PROMPT
Only the lines below starting at the one that contains "For users running" and ending at the one that contains "5. [Roblox Promo" are to be reproduced, exactly and with both ends kept.

━━ DATA LISTING ━━

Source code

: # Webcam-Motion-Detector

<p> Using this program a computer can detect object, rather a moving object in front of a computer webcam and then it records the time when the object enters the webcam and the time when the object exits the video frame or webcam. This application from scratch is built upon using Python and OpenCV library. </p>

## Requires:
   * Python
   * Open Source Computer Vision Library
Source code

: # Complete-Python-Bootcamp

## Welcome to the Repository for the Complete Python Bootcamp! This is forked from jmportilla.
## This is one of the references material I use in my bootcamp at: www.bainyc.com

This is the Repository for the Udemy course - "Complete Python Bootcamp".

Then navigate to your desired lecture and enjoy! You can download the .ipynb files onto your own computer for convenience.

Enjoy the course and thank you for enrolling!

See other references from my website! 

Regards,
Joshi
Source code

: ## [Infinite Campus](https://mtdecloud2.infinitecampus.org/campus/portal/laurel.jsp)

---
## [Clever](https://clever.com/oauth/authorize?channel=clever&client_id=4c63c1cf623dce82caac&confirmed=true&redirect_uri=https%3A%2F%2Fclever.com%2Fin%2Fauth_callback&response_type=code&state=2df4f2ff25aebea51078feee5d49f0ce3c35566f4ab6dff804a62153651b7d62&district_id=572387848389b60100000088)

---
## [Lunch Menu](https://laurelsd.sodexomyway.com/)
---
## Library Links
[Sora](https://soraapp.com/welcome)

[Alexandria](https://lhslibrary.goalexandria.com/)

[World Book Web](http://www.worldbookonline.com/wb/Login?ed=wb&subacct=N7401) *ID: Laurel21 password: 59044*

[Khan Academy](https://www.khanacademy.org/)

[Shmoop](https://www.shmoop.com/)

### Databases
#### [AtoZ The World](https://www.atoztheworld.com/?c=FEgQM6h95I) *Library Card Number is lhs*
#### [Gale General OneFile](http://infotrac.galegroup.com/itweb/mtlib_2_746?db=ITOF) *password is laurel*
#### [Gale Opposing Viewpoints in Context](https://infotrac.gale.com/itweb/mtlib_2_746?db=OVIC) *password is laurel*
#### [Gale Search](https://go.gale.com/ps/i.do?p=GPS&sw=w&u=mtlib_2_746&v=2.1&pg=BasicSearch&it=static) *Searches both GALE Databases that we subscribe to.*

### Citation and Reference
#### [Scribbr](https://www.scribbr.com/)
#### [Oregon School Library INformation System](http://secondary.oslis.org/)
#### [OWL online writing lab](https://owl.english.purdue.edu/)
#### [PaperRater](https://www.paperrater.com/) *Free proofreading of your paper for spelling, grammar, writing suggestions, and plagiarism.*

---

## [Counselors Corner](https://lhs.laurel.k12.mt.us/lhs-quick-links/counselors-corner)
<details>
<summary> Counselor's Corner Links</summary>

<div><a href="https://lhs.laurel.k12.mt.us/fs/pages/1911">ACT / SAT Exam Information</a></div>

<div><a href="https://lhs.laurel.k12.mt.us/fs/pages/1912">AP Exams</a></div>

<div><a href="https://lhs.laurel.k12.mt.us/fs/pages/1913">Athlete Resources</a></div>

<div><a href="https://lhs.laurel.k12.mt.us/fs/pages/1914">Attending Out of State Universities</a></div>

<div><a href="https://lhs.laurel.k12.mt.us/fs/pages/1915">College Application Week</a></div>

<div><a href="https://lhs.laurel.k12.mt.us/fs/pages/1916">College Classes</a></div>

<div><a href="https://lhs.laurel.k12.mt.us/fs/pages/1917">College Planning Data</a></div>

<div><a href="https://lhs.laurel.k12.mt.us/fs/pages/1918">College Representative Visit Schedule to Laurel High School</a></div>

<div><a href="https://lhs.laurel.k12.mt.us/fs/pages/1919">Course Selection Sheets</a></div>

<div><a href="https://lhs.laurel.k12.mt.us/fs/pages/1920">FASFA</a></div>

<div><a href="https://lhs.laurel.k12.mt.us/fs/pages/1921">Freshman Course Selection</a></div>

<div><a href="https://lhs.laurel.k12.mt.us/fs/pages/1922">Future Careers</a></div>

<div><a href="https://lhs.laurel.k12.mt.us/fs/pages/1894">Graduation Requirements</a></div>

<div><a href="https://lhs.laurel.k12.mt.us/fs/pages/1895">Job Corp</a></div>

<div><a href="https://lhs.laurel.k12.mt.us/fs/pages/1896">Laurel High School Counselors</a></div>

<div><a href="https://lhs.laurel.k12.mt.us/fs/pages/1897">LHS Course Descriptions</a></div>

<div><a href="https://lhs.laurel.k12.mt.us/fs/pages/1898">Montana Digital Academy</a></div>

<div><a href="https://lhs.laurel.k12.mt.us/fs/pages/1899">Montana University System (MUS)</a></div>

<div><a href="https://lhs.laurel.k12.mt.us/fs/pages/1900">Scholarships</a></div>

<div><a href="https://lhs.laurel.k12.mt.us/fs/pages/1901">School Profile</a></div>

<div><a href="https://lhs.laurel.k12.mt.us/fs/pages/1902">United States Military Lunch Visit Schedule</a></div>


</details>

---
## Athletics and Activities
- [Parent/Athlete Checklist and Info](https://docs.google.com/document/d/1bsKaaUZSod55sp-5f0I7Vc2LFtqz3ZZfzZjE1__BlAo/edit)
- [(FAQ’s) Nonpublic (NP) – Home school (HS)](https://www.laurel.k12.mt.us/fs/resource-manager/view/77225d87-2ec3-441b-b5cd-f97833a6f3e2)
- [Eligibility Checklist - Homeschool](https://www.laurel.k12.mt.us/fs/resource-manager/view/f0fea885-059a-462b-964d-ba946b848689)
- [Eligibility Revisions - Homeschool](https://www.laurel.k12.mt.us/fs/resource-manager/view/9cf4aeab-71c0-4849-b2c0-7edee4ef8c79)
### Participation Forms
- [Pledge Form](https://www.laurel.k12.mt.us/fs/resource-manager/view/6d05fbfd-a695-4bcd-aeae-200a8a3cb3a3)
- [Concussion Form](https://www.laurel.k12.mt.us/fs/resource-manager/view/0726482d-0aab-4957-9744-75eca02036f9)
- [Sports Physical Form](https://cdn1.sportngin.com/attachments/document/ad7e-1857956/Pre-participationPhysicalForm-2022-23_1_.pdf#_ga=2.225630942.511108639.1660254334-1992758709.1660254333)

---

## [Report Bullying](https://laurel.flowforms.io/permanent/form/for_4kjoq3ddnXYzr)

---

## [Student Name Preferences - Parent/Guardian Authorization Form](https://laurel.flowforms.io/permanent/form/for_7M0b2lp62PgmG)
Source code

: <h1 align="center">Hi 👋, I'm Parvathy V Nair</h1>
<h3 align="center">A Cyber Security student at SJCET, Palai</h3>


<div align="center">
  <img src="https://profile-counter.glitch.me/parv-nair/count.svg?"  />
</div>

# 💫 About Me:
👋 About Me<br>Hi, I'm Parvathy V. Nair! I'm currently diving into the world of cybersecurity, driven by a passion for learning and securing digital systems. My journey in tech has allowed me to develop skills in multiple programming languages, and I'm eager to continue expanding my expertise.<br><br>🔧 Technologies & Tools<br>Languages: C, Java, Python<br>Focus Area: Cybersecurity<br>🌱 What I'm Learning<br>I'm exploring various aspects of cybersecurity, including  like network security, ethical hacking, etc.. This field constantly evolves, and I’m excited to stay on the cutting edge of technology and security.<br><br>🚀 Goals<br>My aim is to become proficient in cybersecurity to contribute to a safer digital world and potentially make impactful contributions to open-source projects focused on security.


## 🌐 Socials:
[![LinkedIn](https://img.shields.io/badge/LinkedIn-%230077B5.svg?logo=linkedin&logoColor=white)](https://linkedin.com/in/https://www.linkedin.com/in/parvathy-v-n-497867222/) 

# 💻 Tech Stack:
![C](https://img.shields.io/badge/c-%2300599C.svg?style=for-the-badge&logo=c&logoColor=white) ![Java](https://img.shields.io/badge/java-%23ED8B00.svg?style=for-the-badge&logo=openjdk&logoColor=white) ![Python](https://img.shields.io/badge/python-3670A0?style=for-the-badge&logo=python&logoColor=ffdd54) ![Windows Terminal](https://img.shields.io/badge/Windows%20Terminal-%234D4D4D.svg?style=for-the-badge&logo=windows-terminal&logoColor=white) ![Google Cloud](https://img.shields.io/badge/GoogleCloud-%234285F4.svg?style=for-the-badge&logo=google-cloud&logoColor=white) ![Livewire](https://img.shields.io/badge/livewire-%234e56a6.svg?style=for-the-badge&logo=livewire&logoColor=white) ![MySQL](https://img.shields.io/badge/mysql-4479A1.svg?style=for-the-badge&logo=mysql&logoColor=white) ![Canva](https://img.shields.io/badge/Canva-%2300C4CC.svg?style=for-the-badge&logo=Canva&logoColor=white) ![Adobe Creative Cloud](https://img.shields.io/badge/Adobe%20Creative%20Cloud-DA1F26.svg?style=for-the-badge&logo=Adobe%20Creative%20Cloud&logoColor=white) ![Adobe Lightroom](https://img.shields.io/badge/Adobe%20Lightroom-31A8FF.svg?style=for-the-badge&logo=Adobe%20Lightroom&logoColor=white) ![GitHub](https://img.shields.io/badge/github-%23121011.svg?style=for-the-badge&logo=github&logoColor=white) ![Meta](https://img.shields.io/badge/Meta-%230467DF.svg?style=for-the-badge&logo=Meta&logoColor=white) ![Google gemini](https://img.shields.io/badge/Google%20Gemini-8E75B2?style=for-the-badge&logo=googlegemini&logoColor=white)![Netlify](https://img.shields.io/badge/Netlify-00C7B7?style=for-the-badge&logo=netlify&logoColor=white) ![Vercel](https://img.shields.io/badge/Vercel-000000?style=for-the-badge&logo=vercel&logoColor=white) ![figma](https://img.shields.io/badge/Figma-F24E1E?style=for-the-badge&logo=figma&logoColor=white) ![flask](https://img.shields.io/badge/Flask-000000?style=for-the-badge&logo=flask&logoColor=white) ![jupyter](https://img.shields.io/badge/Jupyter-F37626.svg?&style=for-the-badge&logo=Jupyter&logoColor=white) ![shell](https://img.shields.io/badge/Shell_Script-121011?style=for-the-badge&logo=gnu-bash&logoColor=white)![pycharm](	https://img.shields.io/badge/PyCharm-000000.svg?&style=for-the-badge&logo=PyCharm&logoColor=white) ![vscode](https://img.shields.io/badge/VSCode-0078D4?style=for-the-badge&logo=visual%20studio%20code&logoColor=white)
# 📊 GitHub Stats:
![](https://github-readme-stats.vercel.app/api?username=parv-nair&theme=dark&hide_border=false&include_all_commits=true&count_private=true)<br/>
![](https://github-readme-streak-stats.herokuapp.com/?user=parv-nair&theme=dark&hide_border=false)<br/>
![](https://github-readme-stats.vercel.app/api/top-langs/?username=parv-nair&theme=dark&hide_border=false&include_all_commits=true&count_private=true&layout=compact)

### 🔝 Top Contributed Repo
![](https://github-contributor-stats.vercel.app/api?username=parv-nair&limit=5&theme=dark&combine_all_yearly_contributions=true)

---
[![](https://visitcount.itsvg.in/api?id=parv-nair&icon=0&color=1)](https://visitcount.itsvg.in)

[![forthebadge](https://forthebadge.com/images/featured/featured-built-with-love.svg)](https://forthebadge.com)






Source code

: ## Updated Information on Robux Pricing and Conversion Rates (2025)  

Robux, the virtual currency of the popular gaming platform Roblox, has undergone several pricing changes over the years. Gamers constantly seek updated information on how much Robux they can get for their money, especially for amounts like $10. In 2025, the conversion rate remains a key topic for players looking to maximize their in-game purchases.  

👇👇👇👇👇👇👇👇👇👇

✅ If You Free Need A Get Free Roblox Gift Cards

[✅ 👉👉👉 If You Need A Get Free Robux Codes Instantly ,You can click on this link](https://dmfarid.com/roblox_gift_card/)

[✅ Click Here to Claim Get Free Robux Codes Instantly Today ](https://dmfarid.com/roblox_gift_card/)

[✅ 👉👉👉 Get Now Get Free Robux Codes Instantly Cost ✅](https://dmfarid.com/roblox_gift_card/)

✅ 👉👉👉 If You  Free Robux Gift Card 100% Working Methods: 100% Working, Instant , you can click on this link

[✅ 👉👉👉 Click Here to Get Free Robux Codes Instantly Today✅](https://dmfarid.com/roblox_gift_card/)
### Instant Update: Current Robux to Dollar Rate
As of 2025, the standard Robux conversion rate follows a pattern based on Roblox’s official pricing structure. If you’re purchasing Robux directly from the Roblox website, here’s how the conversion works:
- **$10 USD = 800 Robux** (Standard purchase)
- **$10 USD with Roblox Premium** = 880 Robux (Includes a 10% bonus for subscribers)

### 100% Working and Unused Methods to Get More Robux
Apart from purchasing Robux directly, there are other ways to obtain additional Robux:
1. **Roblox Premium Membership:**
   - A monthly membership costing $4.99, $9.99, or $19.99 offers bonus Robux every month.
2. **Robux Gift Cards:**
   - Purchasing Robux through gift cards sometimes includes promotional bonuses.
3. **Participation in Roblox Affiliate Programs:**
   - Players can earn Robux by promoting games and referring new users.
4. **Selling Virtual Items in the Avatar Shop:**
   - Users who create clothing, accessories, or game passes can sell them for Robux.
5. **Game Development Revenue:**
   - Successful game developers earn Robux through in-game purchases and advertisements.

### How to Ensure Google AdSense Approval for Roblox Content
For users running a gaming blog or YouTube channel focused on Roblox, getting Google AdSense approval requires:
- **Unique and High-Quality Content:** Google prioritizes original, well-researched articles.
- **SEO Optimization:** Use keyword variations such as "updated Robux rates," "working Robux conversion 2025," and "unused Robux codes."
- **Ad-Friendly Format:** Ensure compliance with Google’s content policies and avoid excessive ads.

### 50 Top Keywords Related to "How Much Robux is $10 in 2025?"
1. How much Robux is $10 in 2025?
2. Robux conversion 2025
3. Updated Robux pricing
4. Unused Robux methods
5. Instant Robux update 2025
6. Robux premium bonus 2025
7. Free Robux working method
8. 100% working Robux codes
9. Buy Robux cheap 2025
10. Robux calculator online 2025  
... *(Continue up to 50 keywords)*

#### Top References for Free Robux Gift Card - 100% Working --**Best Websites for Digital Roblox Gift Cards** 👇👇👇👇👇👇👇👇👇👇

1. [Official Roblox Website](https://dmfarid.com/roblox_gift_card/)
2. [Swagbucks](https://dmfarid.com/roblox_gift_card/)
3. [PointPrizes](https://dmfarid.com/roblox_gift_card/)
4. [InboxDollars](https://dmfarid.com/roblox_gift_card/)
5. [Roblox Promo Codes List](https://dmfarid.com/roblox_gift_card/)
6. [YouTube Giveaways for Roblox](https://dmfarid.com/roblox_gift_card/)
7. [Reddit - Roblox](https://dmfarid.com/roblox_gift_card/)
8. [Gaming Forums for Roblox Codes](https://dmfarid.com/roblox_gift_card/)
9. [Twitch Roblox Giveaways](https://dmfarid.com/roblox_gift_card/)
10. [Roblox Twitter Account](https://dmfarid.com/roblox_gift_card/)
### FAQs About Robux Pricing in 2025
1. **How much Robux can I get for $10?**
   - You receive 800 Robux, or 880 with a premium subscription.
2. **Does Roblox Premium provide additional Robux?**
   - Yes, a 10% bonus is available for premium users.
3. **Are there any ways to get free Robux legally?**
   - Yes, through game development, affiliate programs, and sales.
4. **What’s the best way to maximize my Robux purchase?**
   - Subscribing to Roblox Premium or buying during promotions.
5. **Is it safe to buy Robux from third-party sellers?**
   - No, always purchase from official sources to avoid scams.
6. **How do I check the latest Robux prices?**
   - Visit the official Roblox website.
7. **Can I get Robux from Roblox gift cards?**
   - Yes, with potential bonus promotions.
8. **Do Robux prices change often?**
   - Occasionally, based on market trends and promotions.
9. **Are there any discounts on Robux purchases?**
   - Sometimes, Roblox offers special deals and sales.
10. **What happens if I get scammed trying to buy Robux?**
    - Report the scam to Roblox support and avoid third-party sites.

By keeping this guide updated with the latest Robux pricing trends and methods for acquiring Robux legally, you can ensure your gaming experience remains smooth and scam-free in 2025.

━━━

TASK RESULT
For users running a gaming blog or YouTube channel focused on Roblox, getting Google AdSense approval requires:
- **Unique and High-Quality Content:** Google prioritizes original, well-researched articles.
- **SEO Optimization:** Use keyword variations such as "updated Robux rates," "working Robux conversion 2025," and "unused Robux codes."
- **Ad-Friendly Format:** Ensure compliance with Google’s content policies and avoid excessive ads.

### 50 Top Keywords Related to "How Much Robux is $10 in 2025?"
1. How much Robux is $10 in 2025?
2. Robux conversion 2025
3. Updated Robux pricing
4. Unused Robux methods
5. Instant Robux update 2025
6. Robux premium bonus 2025
7. Free Robux working method
8. 100% working Robux codes
9. Buy Robux cheap 2025
10. Robux calculator online 2025  
... *(Continue up to 50 keywords)*

#### Top References for Free Robux Gift Card - 100% Working --**Best Websites for Digital Roblox Gift Cards** 👇👇👇👇👇👇👇👇👇👇

1. [Official Roblox Website](https://dmfarid.com/roblox_gift_card/)
2. [Swagbucks](https://dmfarid.com/roblox_gift_card/)
3. [PointPrizes](https://dmfarid.com/roblox_gift_card/)
4. [InboxDollars](https://dmfarid.com/roblox_gift_card/)
5. [Roblox Promo Codes List](https://dmfarid.com/roblox_gift_card/)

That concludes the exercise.